What needs to be done → Below are some entries. Repeat exactly the lines from the one with "- 审核所有参赛人员信息。" through the one with "- **查看资料**：登录后，您可以查看机构的基本信息及您作为负责人的资料。", and only those.

Material provided →
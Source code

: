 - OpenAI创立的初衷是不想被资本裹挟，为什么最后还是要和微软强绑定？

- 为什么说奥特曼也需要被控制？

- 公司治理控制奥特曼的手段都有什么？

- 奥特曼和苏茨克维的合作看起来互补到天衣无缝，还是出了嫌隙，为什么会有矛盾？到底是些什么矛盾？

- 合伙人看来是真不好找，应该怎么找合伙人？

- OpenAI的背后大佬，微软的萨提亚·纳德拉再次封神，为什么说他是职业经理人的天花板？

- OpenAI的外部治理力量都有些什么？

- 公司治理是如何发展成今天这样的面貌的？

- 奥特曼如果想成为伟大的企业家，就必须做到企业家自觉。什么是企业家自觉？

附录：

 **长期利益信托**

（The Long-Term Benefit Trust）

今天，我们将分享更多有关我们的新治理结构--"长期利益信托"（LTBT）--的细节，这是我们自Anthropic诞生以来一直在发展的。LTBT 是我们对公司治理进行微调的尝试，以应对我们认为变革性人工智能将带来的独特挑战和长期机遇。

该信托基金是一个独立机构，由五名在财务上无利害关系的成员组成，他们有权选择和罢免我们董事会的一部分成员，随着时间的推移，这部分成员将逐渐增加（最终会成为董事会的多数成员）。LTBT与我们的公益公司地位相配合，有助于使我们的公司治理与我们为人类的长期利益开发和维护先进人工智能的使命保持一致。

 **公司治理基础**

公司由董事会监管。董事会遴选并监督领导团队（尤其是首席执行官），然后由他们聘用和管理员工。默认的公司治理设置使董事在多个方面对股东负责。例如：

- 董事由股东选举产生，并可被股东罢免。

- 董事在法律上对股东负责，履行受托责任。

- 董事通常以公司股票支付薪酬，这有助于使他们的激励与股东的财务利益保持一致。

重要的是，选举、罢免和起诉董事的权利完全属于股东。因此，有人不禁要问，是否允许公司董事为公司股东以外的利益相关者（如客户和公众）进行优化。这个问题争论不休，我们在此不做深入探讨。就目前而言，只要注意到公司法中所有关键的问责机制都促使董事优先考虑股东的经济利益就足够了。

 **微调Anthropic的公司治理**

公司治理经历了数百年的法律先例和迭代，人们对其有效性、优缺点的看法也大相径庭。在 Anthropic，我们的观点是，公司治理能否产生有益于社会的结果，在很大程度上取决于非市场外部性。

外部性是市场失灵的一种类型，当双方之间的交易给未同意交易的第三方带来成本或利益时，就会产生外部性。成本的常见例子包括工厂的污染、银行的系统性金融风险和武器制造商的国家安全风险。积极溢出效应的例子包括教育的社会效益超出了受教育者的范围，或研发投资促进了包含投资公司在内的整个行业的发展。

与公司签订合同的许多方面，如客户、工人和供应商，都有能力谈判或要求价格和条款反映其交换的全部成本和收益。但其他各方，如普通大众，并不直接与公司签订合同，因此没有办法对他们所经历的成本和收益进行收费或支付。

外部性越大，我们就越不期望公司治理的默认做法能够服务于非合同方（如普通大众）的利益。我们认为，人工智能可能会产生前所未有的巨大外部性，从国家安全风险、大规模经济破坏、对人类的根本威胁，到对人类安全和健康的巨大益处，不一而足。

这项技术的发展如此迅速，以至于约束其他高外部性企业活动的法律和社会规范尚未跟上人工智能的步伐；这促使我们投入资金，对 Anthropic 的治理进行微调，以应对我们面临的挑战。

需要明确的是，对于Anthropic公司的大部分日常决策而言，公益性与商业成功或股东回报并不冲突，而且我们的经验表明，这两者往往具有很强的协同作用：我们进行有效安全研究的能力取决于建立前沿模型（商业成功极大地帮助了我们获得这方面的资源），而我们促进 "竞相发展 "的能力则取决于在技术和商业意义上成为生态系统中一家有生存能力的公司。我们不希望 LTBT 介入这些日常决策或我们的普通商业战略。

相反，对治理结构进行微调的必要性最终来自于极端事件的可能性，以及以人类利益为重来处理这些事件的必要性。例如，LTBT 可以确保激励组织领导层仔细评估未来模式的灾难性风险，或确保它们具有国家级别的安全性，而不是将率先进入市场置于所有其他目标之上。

* * *

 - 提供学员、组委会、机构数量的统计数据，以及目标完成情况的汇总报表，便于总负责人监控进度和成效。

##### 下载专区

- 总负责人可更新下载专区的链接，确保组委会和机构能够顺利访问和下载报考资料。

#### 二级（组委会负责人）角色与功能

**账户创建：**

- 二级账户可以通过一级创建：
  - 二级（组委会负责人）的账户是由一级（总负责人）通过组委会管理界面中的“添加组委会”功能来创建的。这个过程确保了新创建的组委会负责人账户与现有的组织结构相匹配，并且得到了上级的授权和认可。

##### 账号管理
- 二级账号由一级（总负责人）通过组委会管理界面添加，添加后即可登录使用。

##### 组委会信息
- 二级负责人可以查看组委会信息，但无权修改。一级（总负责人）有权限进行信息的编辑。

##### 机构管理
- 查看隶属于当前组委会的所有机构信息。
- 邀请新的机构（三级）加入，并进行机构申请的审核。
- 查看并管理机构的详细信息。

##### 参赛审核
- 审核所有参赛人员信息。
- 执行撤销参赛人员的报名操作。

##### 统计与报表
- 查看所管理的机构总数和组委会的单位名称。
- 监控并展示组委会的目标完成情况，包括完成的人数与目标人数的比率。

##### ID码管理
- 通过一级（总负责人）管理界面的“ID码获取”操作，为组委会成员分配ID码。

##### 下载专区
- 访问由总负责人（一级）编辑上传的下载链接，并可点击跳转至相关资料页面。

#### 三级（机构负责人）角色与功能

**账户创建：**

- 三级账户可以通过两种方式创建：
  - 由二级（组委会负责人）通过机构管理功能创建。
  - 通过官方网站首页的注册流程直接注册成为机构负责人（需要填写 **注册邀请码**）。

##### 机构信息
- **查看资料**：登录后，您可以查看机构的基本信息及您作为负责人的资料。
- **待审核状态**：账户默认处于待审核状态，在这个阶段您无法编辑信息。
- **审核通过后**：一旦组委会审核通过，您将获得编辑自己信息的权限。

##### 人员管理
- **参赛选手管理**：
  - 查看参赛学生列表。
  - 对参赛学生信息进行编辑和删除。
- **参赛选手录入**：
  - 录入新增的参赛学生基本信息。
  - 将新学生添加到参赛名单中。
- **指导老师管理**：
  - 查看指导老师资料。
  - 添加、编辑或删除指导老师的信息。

Task response →
- 审核所有参赛人员信息。
- 执行撤销参赛人员的报名操作。

##### 统计与报表
- 查看所管理的机构总数和组委会的单位名称。
- 监控并展示组委会的目标完成情况，包括完成的人数与目标人数的比率。

##### ID码管理
- 通过一级（总负责人）管理界面的“ID码获取”操作，为组委会成员分配ID码。

##### 下载专区
- 访问由总负责人（一级）编辑上传的下载链接，并可点击跳转至相关资料页面。

#### 三级（机构负责人）角色与功能

**账户创建：**

- 三级账户可以通过两种方式创建：
  - 由二级（组委会负责人）通过机构管理功能创建。
  - 通过官方网站首页的注册流程直接注册成为机构负责人（需要填写 **注册邀请码**）。

##### 机构信息
- **查看资料**：登录后，您可以查看机构的基本信息及您作为负责人的资料。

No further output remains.